> Problem description: Could you reproduce, word for word, everything below from the line containing "- Verify application is installed on Windows" down to the line containing "## Font Management", with both of those lines included and no others?

——————————

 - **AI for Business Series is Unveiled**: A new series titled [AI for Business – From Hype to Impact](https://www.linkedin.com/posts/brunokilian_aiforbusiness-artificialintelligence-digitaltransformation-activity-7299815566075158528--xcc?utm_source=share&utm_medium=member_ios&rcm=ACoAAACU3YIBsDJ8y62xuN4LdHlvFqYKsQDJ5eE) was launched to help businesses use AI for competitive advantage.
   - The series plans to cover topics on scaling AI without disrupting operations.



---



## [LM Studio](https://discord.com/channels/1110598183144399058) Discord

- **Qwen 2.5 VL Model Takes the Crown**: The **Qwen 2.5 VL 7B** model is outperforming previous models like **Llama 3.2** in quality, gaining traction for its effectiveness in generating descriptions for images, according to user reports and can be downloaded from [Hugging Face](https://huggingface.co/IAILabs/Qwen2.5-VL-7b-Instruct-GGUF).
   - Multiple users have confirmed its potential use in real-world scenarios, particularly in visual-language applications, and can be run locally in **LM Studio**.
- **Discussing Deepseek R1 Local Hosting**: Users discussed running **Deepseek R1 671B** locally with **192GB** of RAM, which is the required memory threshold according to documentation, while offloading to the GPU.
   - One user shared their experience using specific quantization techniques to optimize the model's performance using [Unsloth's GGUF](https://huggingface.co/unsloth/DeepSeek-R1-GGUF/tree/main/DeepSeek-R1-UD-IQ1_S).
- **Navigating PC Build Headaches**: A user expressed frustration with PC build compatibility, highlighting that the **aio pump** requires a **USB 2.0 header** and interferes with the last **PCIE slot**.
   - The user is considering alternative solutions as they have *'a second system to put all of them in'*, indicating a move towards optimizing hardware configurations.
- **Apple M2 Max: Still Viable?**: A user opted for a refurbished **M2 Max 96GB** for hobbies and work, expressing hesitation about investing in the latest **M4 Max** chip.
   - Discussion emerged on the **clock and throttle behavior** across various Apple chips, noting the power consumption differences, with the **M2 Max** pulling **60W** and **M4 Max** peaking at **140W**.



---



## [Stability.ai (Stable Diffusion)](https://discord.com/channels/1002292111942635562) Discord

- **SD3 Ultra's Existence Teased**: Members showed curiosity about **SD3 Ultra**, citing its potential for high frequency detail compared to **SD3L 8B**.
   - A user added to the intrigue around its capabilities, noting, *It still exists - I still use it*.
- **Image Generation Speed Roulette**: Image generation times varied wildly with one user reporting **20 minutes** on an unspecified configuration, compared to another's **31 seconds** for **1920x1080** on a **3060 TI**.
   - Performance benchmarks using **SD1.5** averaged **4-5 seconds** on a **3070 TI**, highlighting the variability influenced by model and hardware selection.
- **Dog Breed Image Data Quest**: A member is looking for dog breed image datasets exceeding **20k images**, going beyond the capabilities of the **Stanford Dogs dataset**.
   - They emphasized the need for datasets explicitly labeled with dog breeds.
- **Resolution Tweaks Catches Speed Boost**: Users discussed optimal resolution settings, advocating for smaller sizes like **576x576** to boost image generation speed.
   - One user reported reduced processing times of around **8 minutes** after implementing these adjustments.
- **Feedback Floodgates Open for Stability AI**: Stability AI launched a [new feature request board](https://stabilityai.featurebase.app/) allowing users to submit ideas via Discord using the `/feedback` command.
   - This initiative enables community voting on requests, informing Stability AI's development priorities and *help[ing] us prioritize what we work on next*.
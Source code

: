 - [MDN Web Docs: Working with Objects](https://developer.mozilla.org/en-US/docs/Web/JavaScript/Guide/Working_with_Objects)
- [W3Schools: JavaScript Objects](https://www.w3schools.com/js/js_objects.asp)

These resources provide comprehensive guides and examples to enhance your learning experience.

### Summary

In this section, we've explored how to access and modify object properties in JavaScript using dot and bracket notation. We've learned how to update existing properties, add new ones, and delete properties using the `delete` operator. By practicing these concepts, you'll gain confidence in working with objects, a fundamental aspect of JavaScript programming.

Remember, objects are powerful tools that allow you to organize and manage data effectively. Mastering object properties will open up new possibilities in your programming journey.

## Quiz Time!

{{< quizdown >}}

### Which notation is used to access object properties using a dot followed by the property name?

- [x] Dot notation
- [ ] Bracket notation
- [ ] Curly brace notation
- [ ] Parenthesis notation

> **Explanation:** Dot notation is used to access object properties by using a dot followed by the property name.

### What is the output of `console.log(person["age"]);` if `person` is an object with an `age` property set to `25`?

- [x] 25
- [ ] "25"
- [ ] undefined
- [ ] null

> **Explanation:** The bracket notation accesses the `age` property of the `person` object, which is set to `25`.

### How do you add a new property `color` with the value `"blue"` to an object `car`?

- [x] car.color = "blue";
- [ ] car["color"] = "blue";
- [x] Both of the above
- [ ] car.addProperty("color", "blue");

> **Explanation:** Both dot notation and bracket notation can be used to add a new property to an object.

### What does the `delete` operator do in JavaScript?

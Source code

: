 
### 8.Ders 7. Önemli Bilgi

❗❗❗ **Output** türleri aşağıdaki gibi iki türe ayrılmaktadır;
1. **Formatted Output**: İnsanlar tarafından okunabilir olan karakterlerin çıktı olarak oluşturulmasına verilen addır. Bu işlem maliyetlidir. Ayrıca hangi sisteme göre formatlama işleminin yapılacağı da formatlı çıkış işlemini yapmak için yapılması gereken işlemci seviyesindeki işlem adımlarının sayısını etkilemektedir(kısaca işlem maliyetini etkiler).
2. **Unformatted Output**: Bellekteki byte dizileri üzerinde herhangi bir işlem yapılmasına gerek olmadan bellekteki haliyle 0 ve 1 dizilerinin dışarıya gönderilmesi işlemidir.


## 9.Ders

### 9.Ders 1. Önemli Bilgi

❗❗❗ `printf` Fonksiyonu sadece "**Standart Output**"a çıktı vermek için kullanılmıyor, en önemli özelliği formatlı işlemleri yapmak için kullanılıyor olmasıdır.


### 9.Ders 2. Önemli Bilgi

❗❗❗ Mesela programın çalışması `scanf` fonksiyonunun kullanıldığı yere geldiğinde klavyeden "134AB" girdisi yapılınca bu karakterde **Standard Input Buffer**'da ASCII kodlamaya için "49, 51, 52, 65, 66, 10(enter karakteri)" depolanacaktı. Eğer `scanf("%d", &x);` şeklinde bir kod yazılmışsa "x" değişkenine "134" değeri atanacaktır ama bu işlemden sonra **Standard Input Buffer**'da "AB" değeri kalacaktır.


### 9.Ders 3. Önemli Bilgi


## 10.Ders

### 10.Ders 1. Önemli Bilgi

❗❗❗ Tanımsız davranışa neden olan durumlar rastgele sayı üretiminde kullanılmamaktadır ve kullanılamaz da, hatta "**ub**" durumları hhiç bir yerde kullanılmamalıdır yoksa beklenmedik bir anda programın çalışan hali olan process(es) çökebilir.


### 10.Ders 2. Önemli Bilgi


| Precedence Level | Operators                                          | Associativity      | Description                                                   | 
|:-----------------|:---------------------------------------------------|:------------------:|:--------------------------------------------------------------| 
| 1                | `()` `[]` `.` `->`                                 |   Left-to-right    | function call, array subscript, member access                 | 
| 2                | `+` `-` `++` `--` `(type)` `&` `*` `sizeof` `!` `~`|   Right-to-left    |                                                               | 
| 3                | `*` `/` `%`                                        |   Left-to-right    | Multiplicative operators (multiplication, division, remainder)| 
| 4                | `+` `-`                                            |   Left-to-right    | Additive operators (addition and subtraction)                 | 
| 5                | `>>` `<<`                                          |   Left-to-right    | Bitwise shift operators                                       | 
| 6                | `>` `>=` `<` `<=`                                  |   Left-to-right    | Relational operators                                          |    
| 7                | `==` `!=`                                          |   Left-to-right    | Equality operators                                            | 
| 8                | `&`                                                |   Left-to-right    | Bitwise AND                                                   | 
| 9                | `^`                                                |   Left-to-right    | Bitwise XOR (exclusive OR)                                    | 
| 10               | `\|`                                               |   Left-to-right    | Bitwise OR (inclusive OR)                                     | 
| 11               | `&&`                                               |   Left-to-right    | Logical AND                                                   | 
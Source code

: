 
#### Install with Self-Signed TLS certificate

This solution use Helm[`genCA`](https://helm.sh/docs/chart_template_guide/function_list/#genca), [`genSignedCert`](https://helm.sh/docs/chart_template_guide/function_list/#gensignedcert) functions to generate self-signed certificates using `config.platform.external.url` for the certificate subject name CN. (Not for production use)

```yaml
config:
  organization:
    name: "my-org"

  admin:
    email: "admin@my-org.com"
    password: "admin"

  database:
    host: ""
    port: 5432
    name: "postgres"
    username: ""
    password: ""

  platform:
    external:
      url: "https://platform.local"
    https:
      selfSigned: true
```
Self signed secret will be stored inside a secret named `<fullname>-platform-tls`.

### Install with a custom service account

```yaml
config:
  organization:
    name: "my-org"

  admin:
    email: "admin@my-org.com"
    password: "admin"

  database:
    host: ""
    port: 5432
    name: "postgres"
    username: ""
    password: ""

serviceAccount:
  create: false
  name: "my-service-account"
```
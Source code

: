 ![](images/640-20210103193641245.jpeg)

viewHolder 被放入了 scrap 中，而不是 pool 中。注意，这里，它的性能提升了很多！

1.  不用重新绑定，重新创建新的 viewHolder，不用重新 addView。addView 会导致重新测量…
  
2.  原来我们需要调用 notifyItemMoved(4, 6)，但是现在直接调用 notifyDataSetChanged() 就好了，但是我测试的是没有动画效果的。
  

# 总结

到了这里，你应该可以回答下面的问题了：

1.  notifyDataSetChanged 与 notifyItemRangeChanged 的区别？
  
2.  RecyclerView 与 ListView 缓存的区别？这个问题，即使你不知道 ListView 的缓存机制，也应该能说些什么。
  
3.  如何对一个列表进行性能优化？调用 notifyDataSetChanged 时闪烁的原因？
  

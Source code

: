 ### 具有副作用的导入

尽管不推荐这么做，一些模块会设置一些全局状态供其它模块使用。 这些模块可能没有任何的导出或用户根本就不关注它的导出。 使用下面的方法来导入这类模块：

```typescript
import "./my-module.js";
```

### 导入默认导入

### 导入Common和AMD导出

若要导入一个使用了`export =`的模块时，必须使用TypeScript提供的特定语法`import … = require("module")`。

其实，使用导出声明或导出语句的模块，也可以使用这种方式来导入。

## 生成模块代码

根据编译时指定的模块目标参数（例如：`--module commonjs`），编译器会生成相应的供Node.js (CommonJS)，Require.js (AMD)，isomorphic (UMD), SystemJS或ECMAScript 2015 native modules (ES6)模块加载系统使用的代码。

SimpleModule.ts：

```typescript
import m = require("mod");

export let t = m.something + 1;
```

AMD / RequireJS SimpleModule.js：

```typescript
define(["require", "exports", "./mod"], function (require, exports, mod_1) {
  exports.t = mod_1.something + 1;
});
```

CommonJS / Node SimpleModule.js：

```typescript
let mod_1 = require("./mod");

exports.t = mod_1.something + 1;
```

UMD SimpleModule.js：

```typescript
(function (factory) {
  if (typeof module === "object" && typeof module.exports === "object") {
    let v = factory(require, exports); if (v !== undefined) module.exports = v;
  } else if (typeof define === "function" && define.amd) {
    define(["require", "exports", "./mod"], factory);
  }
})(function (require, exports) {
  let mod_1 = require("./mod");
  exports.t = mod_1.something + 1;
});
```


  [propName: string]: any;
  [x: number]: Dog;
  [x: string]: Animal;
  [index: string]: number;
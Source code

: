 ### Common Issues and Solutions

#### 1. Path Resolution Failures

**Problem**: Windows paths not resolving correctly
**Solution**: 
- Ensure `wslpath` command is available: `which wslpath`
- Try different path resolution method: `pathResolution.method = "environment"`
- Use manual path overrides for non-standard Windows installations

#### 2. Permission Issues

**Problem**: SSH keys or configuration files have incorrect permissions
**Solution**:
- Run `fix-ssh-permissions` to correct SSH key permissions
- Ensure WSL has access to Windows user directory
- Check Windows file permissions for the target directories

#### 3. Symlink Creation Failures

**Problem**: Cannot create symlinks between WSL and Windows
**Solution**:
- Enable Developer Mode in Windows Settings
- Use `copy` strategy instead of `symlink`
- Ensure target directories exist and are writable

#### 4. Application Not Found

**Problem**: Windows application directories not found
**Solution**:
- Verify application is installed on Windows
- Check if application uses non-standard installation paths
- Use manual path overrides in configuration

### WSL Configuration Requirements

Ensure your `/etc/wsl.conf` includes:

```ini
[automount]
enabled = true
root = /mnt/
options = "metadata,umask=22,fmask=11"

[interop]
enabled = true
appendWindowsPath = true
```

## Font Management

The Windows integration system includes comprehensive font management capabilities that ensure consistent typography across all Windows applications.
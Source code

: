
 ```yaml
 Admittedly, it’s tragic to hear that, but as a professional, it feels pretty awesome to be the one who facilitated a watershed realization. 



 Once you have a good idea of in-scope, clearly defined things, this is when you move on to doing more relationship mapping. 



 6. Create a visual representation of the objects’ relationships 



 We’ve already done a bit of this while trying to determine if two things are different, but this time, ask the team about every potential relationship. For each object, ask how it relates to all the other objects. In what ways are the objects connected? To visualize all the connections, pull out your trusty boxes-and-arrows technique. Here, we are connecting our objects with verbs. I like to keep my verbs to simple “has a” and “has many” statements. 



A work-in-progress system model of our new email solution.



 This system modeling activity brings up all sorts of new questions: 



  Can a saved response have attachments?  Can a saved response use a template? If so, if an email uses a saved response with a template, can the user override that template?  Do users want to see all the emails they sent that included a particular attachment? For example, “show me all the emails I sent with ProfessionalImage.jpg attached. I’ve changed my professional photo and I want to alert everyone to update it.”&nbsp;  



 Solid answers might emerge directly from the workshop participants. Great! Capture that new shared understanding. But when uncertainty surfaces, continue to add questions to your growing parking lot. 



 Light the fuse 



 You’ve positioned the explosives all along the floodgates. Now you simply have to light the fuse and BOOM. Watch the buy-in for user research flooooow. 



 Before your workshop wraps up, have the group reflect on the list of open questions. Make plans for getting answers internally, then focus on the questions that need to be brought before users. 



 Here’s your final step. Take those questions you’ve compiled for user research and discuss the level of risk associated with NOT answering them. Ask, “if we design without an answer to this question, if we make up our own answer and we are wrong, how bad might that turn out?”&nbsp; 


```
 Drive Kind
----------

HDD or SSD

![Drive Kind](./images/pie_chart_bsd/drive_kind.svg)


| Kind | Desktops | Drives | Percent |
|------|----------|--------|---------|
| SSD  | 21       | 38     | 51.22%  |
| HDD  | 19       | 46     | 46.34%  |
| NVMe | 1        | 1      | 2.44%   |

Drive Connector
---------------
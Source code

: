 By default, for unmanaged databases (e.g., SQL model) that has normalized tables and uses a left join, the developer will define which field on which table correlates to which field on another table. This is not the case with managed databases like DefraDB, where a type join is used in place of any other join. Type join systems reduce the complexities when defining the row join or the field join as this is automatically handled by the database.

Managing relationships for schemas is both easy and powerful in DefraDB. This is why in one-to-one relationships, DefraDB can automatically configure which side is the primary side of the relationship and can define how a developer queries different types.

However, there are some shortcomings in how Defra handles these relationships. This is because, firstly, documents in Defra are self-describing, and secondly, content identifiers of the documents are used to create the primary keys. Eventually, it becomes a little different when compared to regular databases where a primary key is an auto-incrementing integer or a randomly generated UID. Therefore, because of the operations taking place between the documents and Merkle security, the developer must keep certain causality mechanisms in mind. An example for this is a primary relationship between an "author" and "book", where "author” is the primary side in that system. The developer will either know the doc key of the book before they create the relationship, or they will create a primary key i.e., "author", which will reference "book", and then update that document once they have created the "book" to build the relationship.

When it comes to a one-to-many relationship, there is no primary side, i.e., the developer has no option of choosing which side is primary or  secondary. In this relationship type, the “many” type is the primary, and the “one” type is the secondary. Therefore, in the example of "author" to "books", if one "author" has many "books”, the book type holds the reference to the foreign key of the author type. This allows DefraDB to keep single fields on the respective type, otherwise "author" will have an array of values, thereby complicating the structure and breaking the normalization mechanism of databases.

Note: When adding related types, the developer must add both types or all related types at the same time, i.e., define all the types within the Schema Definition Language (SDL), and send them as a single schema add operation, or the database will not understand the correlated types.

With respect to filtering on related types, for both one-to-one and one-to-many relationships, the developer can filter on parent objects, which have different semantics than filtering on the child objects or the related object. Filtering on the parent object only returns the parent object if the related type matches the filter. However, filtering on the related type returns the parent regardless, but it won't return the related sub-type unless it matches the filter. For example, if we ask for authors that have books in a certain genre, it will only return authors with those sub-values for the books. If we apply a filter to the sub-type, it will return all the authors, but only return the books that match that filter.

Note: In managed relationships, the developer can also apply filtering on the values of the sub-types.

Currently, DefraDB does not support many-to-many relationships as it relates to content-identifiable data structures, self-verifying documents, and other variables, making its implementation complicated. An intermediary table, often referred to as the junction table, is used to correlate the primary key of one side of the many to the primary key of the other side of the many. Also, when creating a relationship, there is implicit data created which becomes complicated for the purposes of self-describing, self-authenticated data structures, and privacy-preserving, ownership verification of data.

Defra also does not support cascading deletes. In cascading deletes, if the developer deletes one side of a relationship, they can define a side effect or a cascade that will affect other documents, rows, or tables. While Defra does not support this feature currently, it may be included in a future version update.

——————————

> The completed task:
- Verify application is installed on Windows
- Check if application uses non-standard installation paths
- Use manual path overrides in configuration

### WSL Configuration Requirements

Ensure your `/etc/wsl.conf` includes:

```ini
[automount]
enabled = true
root = /mnt/
options = "metadata,umask=22,fmask=11"

[interop]
enabled = true
appendWindowsPath = true
```

## Font Management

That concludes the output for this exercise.